No volunteer may request or accept a loan from TU national, a TU chapter, or council.

Political Contributions

Chapters, councils, or volunteers or staff acting on behalf of TU may not endorse or oppose any candidate for public office, nor can TU use its funds to support or oppose candidates for elected political office. The prohibition is found in the federal tax code. Volunteers may, however, engage in political activity with your own resources on your own time, subject to applicable law and the TU policies and rules governing such political activity. For more information on this restriction, read TU’s Tax Exemption Restrictions.


Discriminatory harassment, including sexual harassment, will not be tolerated by TU. Read the full TU Anti-Harassment policy. Below is a summary.

Trout Unlimited has a longstanding commitment to culture that respects the dignity and worth of each individual. Inappropriate behavior and unlawful harassment create conditions that are wholly inconsistent with this commitment. The purpose of TU’s Anti-Harassment policy is not to regulate the personal morality of employees or TU volunteers, but rather to foster an environment that is free from all forms of harassment, whether that harassment is because of race, color, gender, age, religion, national origin, sexual orientation, gender identity, marital status, disability, veteran status or any other characteristic protected by law.

Sexual Harassment

Sexual harassment is defined as unwelcome sexual advances, requests for sexual favors, and other verbal or physical conduct of a sexual nature that creates an intimidating, hostile or offensive environment. Some examples of what may constitute sexual harassment are: unwelcome and repeated flirtations, propositions or advances; unwelcome physical contact; use of stereotypes; offensive, insulting, derogatory or degrading remarks; sexual jokes or use of sexually explicit or offensive language; and the display of sexually suggestive objects or pictures in a TU setting. The above list of examples is not intended to be all-inclusive, and applies not only to physical and face-to-face interactions, but also to electronic communications such as voicemail, email, text messages, blogs, and social media.

Other Harassment

Other harassment is defined as verbal or physical conduct that denigrates or shows hostility or aversion toward an individual because of his/her race, color, gender, age, religion, national origin, sexual orientation, gender identity, marital status, disability, veteran status or any other characteristic protected by law, and that creates an intimidating, hostile or offensive environment. Some examples of such harassment are: using epithets or slurs; mocking, ridiculing or mimicking another’s culture, accent, appearance or customs; threatening, intimidating or engaging in hostile or offensive acts that focus on an individual’s race, color, gender, religion, national origin, sexual orientation, gender identity, marital status, disability, veteran status or any other characteristic protected by law, including stereotyping, jokes, or pranks.

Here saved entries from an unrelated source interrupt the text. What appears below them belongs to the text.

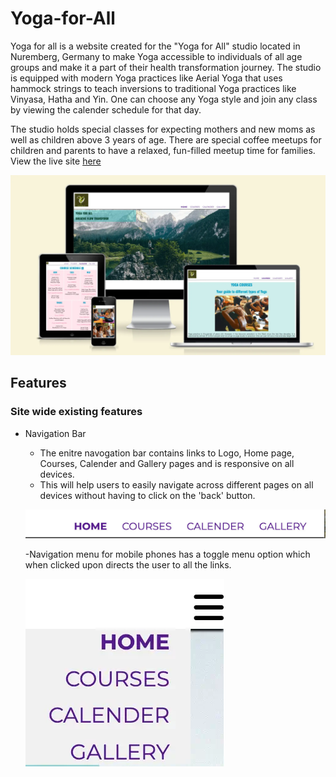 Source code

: # Yoga-for-All
Yoga for all is a website created for the "Yoga for All" studio located in Nuremberg, Germany to make Yoga accessible to individuals of all age groups and make it a part of their health transformation journey. The studio is equipped with modern Yoga practices like Aerial Yoga that uses hammock strings to teach inversions to traditional Yoga practices like Vinyasa, Hatha and Yin. One can choose any Yoga style and join any class by viewing the calender schedule for that day. 

The studio holds special classes for expecting mothers and new moms as well as children above 3 years of age. There are special coffee meetups for children and parents to have a relaxed, fun-filled meetup time for families. View the live site [here](https://niraja85.github.io/Yoga-for-All/)

![Mockupimage](https://github.com/Niraja85/Yoga-for-All/blob/8f372ca1ef316ccd93bf6e9052c8c0b2c73bd37f/docs/readme_images/mockup.webp)

## Features

### Site wide existing features
* Navigation Bar
    - The enitre navogation bar contains links to Logo, Home page, Courses, Calender and Gallery pages and is responsive on all devices.
    - This will help users to easily navigate across different pages on all devices without having to click on the 'back' button.
      
    ![Navigation](https://github.com/Niraja85/Yoga-for-All/blob/0db8bbe0ea6bcbfb9010f788549e6d676e32cad8/docs/readme_images/navbar.jpg)

    -Navigation menu for mobile phones has a toggle menu option which when clicked upon directs the user to all the links.
  
    ![Mobile-navigation](https://github.com/Niraja85/Yoga-for-All/blob/d20969efca00cd908c4ca571f3000e411c96b71c/docs/readme_images/nav-mobile.webp)

  


        





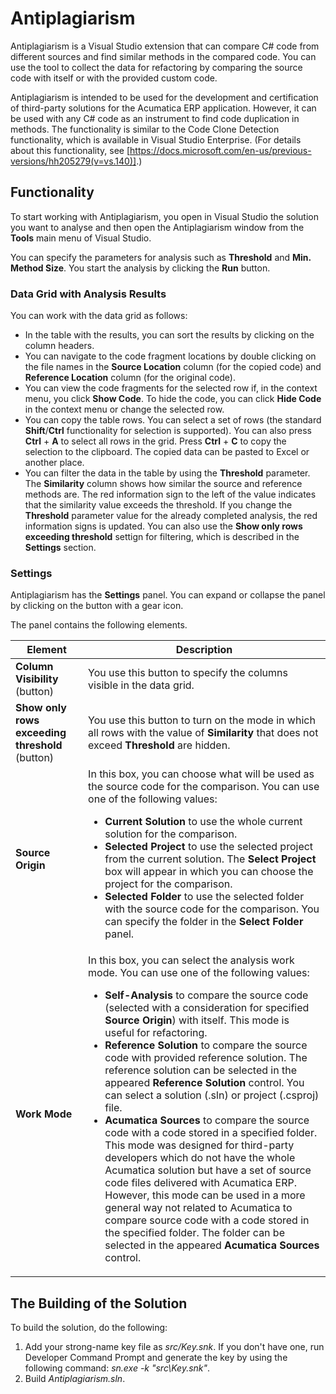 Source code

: # Antiplagiarism
Antiplagiarism is a Visual Studio extension that can compare C# code from different sources and find similar methods in the compared code. You can use the tool to collect the data for refactoring by comparing the source code with itself or with the provided custom code. 

Antiplagiarism is intended to be used for the development and certification of third-party solutions for the Acumatica ERP application. 
However, it can be used with any C# code as an instrument to find code duplication in methods. The functionality is similar to the Code Clone Detection functionality,
which is available in Visual Studio Enterprise. (For details about this functionality, see [https://docs.microsoft.com/en-us/previous-versions/hh205279(v=vs.140)].)

## Functionality
To start working with Antiplagiarism, you open in Visual Studio the solution you want to analyse and then open the Antiplagiarism window
from the **Tools** main menu of Visual Studio. 

You can specify the parameters for analysis such as **Threshold** and **Min. Method Size**. You start the analysis by clicking the **Run** button. 

### Data Grid with Analysis Results
You can work with the data grid as follows:

 - In the table with the results, you can sort the results by clicking on the column headers.
 - You can navigate to the code fragment locations by double clicking on the file names in the **Source Location** column (for the copied code) 
and **Reference Location** column (for the original code). 
 - You can view the code fragments for the selected row if, in the context menu, you click **Show Code**. To hide the code, you can click **Hide Code** in the context menu or change the selected row.
 - You can copy the table rows. You can select a set of rows (the standard **Shift**/**Ctrl** functionality for selection is supported).
You can also press **Ctrl** + **A** to select all rows in the grid. Press **Ctrl** + **C** to copy the selection to the clipboard. 
The copied data can be pasted to Excel or another place.
 - You can filter the data in the table by using the **Threshold** parameter. The **Similarity** column shows how similar the source and reference methods are. The red information sign to the left of the value indicates that the similarity value exceeds the threshold. If you change the **Threshold** parameter value for the already completed analysis, the red information signs is updated. You can also use the **Show only rows exceeding threshold** settign for filtering, which is described in the **Settings** section.

### Settings
Antiplagiarism has the **Settings** panel. You can expand or collapse the panel by clicking on the button with a gear icon. 

The panel contains the following elements.

| Element | Description |
|---------|-------------|
| **Column Visibility** (button) | You use this button to specify the columns visible in the data grid. |
| **Show only rows exceeding threshold** (button) | You use this button to turn on the mode in which all rows with the value of **Similarity** that does not exceed **Threshold** are hidden. |
|  **Source Origin** | In this box, you can choose what will be used as the source code for the comparison. You can use one of the following values:<ul><li>**Current Solution** to use the whole current solution for the comparison.</li><li>**Selected Project** to use the selected project from the current solution. The **Select Project** box will appear in which you can choose the project for the comparison.</li><li>**Selected Folder** to use the selected folder with the source code for the comparison. You can specify the folder in the **Select Folder** panel.</li></ul> |
| **Work Mode** | In this box, you can select the analysis work mode. You can use one of the following values: <ul><li>**Self-Analysis** to compare the source code (selected with a consideration for specified **Source Origin**) with itself. This mode is useful for refactoring.</li><li>**Reference Solution** to compare the source code with provided reference solution. The reference solution can be selected in the appeared **Reference Solution** control. You can select a solution (.sln) or project (.csproj) file.</li><li>**Acumatica Sources** to compare the source code with a code stored in a specified folder. This mode was designed for third-party developers which do not have the whole Acumatica solution but have a set of source code files delivered with Acumatica ERP. However, this mode can be used in a more general way not related to Acumatica to compare source code with a code stored in the specified folder. The folder can be selected in the appeared **Acumatica Sources** control.</li></ul> |

## The Building of the Solution
To build the solution, do the following:

1. Add your strong-name key file as _src/Key.snk_. If you don't have one, run Developer Command Prompt and generate the key by using the following command: _sn.exe -k "src\Key.snk"_.
2. Build _Antiplagiarism.sln_.
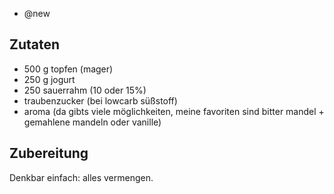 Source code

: - @new

## Zutaten
- 500 g topfen (mager)
- 250 g jogurt
- 250 sauerrahm (10 oder 15%)
- traubenzucker (bei lowcarb süßstoff)
- aroma (da gibts viele möglichkeiten, meine favoriten sind bitter mandel + gemahlene mandeln oder vanille)

## Zubereitung
Denkbar einfach: alles vermengen.

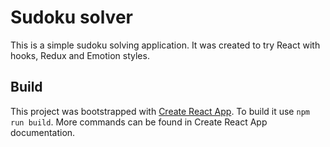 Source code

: # Sudoku solver
This is a simple sudoku solving application. It was created to try React with hooks, Redux and Emotion styles.

## Build
This project was bootstrapped with [Create React App](https://github.com/facebook/create-react-app).
To build it use `npm run build`. More commands can be found in Create React App documentation.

The above list of examples is not intended to be all-inclusive, and applies not only to physical and face-to-face interactions, but also to electronic communications such as voicemail, email, text messages, blogs, and social media.

Reporting Violations

Trout Unlimited strongly encourages the prompt reporting of all suspected violations of the law, TU policy or any provision in this code. As a volunteer, you should report violations immediately to the Vice President for Volunteer Operations or the General Counsel. If, at any time you feel it would be unreasonable to use this procedure to report a violation because of unusual or unique circumstances, TU encourages you to submit an anonymous & confidential report using the TU Ethics Hotline or discuss your concerns with the Chair of the Board of Trustees or any other member of the Board of Trustees.

Upon completion of the investigation, appropriate remedial action will be taken which may include either referral to appropriate governmental authorities or expulsion as a member of the organization or both.

An individual who reports incidents that the individual, in good faith, believes to be violations of this policy, or who is involved in the investigation of harassment, will not be subject to reprisal or retaliation. Retaliation is a serious violation and should be reported immediately.